Kisah Inspiratif : Rezeki Selalu Datang Dari Arah yang Tidak Diduga-duga

Wayarzukhu min haitsu laa yahtasib. Begitulah kira-kira potongan bunyi ayat Al Qur'an mengenai rezeki. Hari ini aku akan berbagi kisah dengan kawan-kawan, kisah yang baru saja aku lewatkan sekian jam di salah satu tempat di Kota Sukabumi. Sebut saja, di Kantor DPD PKS Kota Sukabumi. 


Malam itu 12 Agustus 2020 aku berencana untuk menghadiri undangan KNPI Kabupaten Sukabumi untuk menerima hadiah di ajang lomba video.

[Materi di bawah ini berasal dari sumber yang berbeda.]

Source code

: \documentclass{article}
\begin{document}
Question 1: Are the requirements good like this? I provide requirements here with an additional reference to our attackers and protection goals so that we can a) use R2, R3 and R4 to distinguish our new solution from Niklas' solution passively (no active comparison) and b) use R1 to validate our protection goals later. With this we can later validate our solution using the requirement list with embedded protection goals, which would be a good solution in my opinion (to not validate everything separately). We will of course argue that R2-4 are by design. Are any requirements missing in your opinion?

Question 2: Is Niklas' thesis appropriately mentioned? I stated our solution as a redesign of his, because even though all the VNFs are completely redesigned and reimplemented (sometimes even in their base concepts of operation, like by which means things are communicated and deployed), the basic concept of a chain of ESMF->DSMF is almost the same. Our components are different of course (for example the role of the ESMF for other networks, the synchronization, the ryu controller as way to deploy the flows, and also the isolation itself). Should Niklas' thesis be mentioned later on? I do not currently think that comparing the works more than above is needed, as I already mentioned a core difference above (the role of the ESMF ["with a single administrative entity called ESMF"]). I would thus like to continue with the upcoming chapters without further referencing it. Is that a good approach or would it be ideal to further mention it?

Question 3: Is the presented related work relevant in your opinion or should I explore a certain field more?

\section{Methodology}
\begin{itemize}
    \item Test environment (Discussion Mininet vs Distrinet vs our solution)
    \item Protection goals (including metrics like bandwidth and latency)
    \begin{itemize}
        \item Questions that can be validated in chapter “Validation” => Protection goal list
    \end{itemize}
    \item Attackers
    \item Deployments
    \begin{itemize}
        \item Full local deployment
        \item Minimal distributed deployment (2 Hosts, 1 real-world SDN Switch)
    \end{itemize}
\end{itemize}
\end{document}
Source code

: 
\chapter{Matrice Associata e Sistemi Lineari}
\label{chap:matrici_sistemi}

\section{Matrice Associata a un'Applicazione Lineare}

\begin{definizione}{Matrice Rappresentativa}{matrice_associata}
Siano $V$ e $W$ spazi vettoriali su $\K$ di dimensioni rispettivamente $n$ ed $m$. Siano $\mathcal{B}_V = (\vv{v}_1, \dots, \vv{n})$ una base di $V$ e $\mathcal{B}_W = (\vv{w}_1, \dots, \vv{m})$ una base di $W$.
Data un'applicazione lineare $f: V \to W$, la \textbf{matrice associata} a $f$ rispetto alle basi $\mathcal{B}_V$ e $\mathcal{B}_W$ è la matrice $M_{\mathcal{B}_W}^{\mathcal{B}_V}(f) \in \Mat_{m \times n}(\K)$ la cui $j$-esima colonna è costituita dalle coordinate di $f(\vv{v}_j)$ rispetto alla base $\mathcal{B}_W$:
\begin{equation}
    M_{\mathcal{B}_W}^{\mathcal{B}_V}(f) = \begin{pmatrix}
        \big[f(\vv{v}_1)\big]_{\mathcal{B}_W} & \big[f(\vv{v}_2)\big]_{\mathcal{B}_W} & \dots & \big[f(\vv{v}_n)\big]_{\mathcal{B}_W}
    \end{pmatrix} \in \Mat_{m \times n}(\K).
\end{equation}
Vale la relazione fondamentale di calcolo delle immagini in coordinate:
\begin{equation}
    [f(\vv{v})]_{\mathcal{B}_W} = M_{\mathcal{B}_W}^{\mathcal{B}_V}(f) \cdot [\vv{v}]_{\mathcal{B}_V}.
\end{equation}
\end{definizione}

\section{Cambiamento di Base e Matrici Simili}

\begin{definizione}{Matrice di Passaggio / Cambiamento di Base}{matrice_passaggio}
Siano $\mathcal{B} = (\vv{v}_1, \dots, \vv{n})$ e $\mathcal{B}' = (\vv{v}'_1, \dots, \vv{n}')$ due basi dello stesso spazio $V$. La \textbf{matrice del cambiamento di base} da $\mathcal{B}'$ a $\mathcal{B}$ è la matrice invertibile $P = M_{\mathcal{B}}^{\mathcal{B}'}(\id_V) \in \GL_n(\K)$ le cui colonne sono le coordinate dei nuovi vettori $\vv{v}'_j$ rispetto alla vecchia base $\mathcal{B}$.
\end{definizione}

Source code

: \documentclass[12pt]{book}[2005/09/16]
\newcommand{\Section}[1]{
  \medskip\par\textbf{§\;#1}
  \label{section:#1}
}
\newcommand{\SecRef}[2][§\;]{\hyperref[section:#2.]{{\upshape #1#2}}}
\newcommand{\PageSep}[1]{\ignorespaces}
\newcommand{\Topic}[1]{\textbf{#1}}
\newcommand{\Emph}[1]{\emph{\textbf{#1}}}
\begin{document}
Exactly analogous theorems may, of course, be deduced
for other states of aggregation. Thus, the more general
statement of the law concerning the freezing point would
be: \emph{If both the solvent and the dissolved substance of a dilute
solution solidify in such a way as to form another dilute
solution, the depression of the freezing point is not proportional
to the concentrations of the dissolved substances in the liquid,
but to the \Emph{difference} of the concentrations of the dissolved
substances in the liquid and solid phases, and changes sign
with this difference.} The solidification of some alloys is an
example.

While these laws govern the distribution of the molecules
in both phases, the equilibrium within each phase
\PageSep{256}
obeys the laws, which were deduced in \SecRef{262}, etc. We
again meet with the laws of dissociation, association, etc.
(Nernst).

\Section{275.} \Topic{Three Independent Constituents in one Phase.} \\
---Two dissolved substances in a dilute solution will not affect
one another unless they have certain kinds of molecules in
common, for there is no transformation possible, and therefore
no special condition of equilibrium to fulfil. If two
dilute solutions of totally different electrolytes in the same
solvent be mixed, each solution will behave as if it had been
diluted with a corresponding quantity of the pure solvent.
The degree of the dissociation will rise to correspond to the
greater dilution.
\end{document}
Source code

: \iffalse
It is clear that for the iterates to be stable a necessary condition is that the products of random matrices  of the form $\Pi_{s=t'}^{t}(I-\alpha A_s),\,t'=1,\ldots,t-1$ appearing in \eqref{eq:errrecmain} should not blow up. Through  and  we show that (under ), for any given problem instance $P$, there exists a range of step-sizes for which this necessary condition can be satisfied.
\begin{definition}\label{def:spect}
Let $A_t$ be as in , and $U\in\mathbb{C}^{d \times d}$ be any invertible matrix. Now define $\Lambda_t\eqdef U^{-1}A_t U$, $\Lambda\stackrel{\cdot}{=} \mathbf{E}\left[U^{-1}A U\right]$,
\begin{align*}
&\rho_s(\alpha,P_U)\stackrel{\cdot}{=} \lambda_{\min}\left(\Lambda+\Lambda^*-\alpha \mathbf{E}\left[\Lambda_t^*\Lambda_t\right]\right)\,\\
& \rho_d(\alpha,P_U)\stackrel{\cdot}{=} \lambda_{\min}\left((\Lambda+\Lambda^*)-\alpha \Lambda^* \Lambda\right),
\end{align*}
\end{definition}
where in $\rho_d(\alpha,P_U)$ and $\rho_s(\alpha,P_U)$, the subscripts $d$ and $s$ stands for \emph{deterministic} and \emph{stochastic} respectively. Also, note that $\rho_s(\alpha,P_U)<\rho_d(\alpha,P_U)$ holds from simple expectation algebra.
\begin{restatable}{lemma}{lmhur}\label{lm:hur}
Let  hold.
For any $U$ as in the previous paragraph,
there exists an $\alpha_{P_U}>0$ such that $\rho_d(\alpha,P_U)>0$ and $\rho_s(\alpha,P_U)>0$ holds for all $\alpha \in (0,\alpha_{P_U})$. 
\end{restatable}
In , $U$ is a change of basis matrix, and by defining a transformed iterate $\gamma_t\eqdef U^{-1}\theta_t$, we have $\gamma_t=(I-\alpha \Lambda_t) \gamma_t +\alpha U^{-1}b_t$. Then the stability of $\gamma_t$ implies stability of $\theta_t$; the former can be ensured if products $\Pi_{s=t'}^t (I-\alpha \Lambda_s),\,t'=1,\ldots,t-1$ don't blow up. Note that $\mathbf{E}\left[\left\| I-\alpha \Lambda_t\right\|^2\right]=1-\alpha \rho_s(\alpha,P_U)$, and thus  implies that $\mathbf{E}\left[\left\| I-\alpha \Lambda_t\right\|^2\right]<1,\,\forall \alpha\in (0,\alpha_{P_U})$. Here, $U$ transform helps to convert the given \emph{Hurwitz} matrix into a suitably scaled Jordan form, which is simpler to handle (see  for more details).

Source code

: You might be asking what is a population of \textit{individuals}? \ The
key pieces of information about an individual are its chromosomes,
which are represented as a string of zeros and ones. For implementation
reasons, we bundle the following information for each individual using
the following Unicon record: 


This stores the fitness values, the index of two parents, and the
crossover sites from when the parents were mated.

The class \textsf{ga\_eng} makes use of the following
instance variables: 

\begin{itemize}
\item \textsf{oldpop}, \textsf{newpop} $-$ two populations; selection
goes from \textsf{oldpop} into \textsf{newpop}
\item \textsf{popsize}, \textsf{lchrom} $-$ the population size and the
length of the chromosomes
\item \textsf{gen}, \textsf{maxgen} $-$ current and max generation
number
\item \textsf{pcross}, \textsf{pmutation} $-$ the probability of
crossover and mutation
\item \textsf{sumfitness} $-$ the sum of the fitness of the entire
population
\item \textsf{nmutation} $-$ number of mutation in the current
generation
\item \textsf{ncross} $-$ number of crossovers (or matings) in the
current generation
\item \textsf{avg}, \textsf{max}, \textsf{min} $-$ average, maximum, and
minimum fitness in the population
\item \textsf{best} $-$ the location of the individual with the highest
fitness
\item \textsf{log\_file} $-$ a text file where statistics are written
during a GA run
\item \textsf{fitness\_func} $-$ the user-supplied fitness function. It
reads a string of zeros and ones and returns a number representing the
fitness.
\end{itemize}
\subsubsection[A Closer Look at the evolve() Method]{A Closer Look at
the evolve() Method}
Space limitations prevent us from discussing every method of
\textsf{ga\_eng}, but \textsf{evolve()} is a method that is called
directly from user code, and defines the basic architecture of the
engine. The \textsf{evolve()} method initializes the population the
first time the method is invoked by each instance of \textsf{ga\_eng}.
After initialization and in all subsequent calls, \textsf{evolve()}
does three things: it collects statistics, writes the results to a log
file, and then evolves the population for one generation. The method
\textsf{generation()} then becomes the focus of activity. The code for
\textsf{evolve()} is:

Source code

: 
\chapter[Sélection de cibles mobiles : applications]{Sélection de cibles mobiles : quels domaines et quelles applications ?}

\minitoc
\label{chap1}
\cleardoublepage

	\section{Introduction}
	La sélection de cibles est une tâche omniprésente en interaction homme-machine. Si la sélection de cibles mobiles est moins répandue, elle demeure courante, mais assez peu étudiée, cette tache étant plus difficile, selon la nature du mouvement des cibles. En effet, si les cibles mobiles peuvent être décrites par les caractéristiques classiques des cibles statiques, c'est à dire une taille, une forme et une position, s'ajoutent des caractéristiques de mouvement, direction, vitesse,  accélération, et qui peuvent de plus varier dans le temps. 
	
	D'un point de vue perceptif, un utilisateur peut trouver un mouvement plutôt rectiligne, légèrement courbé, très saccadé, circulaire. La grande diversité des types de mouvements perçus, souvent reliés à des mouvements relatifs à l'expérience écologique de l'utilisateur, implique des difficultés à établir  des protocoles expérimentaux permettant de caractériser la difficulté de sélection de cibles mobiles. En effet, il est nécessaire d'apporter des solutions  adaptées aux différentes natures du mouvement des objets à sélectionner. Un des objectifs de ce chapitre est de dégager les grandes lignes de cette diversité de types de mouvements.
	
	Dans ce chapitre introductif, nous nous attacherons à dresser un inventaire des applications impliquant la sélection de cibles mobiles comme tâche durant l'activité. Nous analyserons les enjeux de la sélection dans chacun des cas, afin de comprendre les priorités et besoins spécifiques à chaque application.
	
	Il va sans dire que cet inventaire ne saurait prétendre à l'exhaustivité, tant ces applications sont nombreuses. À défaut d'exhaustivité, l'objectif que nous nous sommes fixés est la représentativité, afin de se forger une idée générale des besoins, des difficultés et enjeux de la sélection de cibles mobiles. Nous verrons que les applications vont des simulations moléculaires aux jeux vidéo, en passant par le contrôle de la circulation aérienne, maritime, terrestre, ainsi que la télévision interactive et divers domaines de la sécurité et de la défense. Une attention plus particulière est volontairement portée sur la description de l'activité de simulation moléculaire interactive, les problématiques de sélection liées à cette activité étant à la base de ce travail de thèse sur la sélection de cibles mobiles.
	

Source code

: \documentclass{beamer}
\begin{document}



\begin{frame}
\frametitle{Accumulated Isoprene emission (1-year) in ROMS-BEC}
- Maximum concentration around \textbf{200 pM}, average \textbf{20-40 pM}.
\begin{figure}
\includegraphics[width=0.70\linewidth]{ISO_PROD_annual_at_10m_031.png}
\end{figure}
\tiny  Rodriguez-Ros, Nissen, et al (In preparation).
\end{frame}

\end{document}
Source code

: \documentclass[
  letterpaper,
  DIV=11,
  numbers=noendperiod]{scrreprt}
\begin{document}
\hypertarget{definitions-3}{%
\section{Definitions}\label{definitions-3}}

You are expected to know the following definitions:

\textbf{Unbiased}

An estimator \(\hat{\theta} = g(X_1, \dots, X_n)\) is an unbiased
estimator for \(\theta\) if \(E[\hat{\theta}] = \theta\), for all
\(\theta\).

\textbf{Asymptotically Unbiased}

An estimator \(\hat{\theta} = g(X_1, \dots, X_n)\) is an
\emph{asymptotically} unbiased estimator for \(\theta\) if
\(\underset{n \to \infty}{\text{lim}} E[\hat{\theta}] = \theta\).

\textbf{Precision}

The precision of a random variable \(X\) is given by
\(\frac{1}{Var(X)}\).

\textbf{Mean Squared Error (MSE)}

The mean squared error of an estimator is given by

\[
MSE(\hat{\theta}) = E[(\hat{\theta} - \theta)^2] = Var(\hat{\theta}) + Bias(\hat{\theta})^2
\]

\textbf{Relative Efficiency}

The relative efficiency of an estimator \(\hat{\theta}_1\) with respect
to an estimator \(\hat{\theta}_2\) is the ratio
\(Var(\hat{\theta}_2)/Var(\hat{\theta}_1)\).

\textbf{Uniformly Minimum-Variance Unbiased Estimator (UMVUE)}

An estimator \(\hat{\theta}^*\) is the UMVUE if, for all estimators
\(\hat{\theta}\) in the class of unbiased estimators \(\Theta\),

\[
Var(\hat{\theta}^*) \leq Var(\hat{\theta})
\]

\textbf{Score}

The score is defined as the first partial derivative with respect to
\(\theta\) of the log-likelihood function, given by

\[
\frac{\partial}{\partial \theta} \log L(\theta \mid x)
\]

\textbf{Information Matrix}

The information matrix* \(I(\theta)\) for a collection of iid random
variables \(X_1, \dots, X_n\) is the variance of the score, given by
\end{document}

Kebetulan tim Giri Salaka HMI dimana aku terlibat didalamnya keluar menjadi juara 2. Karena yang datang waktu itu ada empat orang dari tim kami sementara hanya ada 3 orang yang diperkanankan masuk ke dalam aula Pendopo, aku yang datang agak terlambat datang waktu terpaksa tidak bisa ikut masuk. 

Tidak apa-apa. Setidaknya aku sudah menyempatkan. Karena kebetulan sedang di kota Sukabumi, aku teringat tentang Kartu Anggota FLP Kota Sukabumi yang salah kirim dengan FLP Kabupaten Sukabumi. Seketika aku menghubungi teh Vina Sri melalui inbox facebook yang kemudian teh Vina Sri memintaku untuk menemui suaminya di Kantor DPD PKS Kota Sukabumi. Daripada aku menyendiri di Kota Sukabumi atau menunggu di luar di Pendopo, aku memutuskan untuk menemui suami teh Vina Sri dengan tujuan utama untuk menukarkan Kartu Anggota.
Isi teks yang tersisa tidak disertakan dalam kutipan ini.